====== ENTRIES SHOWN ======
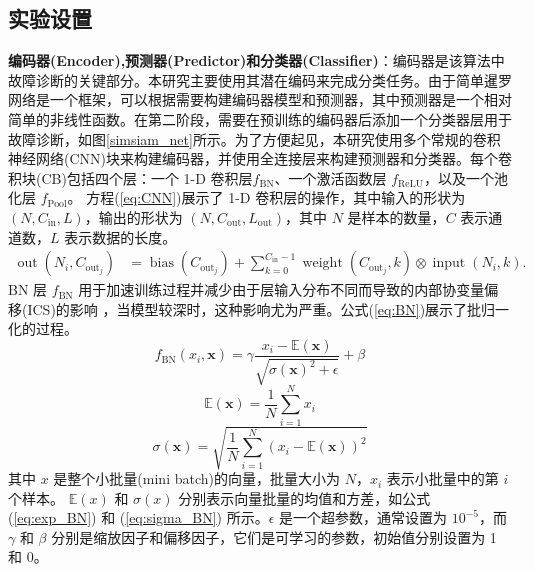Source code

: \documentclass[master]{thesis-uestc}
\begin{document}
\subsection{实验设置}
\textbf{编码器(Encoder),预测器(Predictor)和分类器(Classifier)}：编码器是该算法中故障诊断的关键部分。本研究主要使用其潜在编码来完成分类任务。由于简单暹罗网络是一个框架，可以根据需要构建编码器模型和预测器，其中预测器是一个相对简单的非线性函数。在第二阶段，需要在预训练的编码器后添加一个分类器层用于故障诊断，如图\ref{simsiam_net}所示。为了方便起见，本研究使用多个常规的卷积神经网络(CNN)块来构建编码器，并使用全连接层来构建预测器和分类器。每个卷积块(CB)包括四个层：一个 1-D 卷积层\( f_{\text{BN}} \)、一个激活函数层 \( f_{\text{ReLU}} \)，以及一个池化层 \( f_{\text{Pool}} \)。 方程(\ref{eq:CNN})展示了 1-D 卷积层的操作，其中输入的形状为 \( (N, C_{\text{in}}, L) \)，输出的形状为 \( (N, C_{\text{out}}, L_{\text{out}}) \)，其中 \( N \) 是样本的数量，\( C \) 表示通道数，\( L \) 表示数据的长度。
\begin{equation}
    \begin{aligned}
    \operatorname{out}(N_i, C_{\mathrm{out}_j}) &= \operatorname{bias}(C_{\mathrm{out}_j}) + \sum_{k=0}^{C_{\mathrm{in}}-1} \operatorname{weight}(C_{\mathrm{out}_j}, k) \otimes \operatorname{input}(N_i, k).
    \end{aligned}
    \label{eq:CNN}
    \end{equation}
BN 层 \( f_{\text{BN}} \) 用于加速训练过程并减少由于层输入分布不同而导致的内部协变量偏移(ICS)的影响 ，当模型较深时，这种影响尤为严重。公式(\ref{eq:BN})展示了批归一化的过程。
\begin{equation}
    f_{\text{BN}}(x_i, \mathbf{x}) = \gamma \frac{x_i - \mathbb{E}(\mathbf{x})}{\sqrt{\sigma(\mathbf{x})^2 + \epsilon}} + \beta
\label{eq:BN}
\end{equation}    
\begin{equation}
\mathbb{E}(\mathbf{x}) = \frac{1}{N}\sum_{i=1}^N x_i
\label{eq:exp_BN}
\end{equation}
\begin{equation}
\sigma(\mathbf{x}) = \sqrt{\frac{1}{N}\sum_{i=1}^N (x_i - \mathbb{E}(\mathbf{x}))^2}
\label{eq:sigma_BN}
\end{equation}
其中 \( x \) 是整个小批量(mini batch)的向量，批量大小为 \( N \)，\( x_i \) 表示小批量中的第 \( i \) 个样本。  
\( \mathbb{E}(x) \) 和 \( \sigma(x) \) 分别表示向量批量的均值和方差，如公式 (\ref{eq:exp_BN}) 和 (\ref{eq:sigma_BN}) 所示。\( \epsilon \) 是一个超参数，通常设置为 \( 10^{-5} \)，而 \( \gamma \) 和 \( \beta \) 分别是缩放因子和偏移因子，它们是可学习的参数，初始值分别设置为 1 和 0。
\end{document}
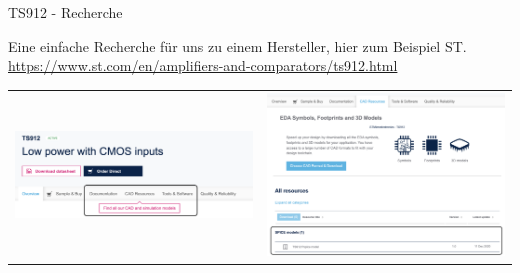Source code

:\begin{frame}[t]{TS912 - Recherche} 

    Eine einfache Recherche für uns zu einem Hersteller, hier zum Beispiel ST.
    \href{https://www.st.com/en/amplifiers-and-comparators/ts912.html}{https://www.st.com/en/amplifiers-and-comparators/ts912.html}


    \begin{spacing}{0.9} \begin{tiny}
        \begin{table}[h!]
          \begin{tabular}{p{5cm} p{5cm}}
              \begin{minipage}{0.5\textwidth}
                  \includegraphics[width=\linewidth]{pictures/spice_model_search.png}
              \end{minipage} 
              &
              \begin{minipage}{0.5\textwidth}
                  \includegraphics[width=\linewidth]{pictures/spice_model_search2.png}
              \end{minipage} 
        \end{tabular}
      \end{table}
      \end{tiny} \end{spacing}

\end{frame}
======
== WHAT THE TASK REQUIRES ==
Search the listing for the string "includegraphics". Copy each line where it is found.

== WRITTEN REPLY ==
                  \includegraphics[width=\linewidth]{pictures/spice_model_search.png}
                  \includegraphics[width=\linewidth]{pictures/spice_model_search2.png}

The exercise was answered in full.